Catania-Roma Tachtsidis

(D. Galli) De Rossi è infortunato, Pjanic è squalificato, Florenzi e Bradley sono intermedi. Toccherà a lui. Per forza. Prendere per mano la Roma spetterà a Panagiotis Tachtsidis, il greco venuto da Verona, l’eroe mancato, il diseredato dall’Olimpico. Avrà le chiavi del centrocampo. E per questo avrà bisogno del sostegno del suo stadio. Sostegno che non ha avuto contro l’Inter l’altro ieri. «Sta giù. Parecchio giù», dicono a Trigoria. La società è preoccupata. Il morale di Panagiotis ha toccato un minimo storico. Colpa, se volete, di un colossale equivoco. Quando domenica sera è entrato in campo per sostituire De Rossi, i tifosi non sapevano che il cambio era obbligato, che Daniele era infortunato, che Zeman non aveva alternative, che quell’avvicendamento era logico. Inevitabile.

Tachtsidis è stato accolto da salve di fischi e una valanga di pessimismo cosmico. È dura a 22 anni – li compirà il 15 febbraio, e rischia di essere un compleanno triste – dover prendere il posto di Capitan Futuro, di uno che sarà anche contestato da qualcuno ma che è pur sempre un’icona del romanismo, un totem, un totem specie in confronto a un semi Carneade, uno che l’anno scorso calcava i campi di Serie B. È dura. È pesante. Avverti la pressione. Se poi i tuoi tifosi non ti aiutano, in quei 45 minuti in cui indossi la maglia della Roma non porti una croce, ma un macigno.

La società sta cercando adesso di recuperarlo. Moralmente, più che altro. E questo un po’ dovrebbe far riflettere. Si può fischiare un calciatore della Roma non appena fa il suo ingresso sul terreno dell’Olimpico? A Trigoria temono ora che la storia si ripeta, che Tachtsidis non venga aiutato in una partita che può decidere per davvero parte della stagione giallorossa. Perché il campionato è una cosa, e la Coppa Italia un’altra. Senza contare che chi contesta Tachtsidis, e magari sostiene (a ragione) Zeman, dimentica che l’acquisto di Panagiotis è stato chiesto proprio dal Maestro. I risultati, le medie voto, le prestazioni: finora non è stata un’operazione felice.

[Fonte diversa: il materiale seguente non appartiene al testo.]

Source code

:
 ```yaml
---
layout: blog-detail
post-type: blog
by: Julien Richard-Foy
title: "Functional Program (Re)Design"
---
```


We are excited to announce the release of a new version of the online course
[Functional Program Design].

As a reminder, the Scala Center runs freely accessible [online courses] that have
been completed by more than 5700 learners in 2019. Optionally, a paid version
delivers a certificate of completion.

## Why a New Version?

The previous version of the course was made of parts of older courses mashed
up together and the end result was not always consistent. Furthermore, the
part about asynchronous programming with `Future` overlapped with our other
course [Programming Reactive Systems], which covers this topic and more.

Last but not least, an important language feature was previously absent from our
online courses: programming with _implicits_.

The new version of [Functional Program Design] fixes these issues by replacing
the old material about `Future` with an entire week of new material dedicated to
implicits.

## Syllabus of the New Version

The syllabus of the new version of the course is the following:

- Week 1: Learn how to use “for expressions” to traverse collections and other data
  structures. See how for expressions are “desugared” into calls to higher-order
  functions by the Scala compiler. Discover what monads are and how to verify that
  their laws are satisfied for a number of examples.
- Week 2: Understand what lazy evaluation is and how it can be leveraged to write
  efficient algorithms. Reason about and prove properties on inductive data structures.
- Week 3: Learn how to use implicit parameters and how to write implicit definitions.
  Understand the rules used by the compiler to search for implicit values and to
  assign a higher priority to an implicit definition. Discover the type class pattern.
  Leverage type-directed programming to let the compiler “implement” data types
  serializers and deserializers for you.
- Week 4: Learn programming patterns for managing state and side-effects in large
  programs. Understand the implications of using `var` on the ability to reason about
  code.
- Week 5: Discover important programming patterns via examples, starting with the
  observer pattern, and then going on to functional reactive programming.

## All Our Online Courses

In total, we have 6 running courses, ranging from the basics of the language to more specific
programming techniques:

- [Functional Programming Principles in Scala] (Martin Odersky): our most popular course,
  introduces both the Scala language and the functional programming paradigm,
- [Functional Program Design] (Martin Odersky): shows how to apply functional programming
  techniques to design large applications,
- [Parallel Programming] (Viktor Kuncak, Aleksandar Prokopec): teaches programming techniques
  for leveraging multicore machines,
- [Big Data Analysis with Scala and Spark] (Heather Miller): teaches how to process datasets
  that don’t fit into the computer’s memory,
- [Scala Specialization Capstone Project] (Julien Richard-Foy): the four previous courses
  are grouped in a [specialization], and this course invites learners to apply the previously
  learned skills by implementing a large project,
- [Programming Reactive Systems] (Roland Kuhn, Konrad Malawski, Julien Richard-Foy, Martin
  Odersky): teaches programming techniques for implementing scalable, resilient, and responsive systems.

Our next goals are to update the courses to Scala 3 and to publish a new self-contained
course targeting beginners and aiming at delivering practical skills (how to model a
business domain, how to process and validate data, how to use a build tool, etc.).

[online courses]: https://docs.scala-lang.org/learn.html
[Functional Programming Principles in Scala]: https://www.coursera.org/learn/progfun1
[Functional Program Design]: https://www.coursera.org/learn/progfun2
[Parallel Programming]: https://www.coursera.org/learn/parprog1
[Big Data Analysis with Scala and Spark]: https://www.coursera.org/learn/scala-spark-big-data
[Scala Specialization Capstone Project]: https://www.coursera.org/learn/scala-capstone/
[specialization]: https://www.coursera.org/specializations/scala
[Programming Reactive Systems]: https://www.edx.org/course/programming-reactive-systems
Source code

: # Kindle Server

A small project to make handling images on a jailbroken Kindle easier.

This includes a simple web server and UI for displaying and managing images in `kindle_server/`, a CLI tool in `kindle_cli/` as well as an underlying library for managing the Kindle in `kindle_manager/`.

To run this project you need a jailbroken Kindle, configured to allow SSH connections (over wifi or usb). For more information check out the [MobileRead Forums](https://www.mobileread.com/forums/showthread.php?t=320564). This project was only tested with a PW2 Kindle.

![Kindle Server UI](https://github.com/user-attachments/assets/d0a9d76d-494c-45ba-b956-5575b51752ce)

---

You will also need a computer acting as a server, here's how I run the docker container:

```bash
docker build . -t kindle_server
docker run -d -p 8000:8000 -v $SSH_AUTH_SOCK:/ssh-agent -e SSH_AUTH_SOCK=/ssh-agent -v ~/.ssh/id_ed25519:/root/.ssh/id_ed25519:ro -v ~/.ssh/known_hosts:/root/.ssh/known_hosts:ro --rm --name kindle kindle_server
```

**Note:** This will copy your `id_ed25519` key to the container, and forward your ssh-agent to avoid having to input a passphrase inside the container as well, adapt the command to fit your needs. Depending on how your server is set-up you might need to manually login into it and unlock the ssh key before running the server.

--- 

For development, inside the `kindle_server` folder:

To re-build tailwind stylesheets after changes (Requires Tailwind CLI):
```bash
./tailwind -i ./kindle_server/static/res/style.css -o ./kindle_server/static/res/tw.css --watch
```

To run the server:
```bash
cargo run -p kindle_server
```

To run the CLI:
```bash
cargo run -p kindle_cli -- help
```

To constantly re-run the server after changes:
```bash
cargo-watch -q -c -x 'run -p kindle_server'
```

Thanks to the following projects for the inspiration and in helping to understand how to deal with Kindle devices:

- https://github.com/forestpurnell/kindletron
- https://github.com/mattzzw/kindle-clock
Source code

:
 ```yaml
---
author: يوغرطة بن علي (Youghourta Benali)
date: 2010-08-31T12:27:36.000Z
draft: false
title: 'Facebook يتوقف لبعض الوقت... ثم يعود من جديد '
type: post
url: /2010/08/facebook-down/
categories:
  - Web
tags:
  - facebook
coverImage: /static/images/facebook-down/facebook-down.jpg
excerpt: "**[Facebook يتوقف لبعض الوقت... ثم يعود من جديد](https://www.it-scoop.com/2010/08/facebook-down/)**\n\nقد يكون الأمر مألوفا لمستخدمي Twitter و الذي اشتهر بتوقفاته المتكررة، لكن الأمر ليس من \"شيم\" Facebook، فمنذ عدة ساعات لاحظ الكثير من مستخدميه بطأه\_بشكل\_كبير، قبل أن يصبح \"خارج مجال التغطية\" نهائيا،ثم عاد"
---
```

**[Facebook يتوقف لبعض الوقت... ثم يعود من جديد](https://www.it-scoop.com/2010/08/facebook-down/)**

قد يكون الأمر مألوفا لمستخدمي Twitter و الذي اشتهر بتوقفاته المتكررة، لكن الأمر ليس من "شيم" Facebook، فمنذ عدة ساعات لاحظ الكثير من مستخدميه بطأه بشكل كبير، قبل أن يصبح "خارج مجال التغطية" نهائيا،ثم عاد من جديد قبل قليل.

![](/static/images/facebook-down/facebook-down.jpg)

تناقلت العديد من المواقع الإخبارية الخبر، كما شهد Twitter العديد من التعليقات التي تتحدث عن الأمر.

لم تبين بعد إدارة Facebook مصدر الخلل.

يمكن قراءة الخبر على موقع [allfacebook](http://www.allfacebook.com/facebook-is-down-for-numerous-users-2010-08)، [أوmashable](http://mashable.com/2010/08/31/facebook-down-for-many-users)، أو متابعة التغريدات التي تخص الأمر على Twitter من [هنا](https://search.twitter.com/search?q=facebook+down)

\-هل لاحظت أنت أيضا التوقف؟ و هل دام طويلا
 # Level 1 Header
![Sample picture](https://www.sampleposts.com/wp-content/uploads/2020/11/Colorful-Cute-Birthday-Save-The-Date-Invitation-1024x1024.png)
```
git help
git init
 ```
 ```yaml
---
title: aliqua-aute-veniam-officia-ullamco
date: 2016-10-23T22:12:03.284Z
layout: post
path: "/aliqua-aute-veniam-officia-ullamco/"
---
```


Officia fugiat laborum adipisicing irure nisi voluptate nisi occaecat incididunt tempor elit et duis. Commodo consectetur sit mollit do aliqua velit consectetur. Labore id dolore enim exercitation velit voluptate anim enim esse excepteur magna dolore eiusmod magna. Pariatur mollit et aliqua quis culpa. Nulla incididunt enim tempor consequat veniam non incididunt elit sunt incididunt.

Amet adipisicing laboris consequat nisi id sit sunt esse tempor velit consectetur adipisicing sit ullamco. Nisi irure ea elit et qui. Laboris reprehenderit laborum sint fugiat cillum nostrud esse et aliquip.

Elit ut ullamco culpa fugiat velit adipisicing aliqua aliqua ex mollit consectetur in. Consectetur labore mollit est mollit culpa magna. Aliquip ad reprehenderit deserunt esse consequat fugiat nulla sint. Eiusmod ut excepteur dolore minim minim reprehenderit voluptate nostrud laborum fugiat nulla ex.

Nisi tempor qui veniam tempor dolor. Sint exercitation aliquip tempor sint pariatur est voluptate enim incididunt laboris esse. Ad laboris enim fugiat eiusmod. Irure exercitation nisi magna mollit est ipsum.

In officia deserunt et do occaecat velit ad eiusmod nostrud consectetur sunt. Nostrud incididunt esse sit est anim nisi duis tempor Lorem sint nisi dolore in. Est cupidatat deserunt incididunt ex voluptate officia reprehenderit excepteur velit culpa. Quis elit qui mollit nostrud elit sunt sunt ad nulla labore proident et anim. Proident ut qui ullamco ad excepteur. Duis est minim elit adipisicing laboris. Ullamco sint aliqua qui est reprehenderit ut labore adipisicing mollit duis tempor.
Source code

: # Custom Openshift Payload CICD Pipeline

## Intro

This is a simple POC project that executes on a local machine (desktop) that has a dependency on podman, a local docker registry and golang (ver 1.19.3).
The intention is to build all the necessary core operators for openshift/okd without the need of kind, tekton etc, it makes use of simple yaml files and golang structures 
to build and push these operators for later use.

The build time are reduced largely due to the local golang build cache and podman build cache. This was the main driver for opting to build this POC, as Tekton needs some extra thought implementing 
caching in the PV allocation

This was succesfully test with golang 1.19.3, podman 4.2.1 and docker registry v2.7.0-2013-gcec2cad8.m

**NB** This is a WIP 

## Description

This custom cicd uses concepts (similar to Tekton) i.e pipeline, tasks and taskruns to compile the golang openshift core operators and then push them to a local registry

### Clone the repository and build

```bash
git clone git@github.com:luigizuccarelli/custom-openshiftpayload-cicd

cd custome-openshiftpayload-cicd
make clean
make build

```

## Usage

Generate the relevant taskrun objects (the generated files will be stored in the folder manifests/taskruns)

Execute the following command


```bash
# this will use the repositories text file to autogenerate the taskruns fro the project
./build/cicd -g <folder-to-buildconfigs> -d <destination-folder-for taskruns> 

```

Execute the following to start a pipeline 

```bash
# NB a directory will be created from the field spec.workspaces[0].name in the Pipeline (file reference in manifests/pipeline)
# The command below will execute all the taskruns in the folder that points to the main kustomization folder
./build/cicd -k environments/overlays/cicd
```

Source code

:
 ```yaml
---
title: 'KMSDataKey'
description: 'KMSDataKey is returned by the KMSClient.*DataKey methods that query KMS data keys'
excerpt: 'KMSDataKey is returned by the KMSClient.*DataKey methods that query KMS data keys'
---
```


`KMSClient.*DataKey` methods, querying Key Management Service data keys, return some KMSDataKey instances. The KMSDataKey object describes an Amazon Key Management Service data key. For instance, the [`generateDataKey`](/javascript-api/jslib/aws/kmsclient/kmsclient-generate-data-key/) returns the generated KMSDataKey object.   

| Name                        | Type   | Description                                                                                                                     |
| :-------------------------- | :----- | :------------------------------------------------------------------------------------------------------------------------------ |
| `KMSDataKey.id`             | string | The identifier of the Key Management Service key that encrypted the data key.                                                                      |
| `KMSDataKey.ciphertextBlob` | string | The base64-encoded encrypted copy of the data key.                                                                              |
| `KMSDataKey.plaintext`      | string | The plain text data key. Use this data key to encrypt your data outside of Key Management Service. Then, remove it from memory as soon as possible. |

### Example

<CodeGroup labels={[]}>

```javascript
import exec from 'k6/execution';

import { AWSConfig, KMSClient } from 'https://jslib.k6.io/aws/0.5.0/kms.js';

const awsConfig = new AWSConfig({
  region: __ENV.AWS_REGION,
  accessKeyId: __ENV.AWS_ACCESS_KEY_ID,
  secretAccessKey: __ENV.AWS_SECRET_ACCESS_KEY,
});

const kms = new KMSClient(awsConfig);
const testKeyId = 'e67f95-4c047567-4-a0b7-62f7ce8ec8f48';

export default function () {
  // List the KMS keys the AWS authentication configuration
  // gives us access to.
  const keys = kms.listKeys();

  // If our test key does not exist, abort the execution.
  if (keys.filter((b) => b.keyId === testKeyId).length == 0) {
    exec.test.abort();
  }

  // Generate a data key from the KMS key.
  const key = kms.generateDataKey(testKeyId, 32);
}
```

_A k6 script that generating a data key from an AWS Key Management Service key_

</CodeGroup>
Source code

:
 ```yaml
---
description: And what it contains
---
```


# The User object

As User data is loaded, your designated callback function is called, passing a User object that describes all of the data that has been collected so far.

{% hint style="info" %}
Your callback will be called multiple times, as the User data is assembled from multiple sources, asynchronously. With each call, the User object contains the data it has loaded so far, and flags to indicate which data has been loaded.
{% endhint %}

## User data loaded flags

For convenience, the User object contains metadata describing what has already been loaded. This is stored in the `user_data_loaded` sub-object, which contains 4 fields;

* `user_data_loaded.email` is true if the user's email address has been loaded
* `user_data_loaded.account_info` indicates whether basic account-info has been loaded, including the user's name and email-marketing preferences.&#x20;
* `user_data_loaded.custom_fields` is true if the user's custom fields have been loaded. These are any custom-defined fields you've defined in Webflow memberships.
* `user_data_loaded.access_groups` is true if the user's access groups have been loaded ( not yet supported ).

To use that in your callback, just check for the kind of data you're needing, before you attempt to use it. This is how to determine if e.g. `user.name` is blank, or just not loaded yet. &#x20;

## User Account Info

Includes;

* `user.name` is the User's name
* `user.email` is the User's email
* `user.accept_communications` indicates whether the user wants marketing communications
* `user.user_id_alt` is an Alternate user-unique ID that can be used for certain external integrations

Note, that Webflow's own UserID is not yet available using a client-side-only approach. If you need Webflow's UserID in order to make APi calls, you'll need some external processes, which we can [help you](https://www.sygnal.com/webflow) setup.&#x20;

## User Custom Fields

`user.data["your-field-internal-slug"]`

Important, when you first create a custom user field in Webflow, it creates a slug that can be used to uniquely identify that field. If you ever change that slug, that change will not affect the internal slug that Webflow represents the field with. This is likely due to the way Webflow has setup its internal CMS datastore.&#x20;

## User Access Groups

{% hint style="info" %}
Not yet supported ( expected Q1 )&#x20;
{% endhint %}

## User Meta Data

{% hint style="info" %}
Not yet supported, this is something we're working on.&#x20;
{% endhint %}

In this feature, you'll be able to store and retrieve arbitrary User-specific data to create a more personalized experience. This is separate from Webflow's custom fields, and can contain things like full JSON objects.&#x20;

Ma se Zeman ha voluto questo ragazzo, se lo ha chiesto espressamente a Sabatini, è perché crede in lui. È perché vede in Panagiotis quelle qualità che (finora, sempre finora) il centrocampista non ha tirato fuori, o quantomeno non del tutto. La storia della Roma è infarcita di casi come questo, di uomini che hanno sgomitato tra bordate di fischi, che hanno onorato la maglia nonostante i malumori. Delvecchio ci faceva vedere l’orecchio. Odiato e poi amato come raramente si è amato a Roma un calciatore, per giunta non romano: milanese. Gli esempi, anche recenti, si sprecano. Perrotta c’è ancora. Stesso ruolo o quasi di Tachtsidis, stessi dubbi della tifoseria.

E Tommasi? Giocava male, veniva contestato, era un altro semi Carneade. Veniva dal Verona. Anche lui. Poi un ritornello, un coretto, un inno all’Anima Candida si impadronì dell’Olimpico. «Gioca bene gioca male lo vogliamo in Nazionale», cantavamo. A 22 anni non è facile sobbarcarsi quello che della maglia non è un onere, ma un onore. Domani, Panagiotis avrà bisogno dei tifosi. Di tutti i tifosi. Anche di quelli che domenica lo fischiavano. Perché domani è un altro giorno, un’altra competizione, un’altra Inter, un’altra Roma. È la Coppa Italia, è il sogno di una stella d’argento, è il sogno di tutti. Anche di Tachtsidis.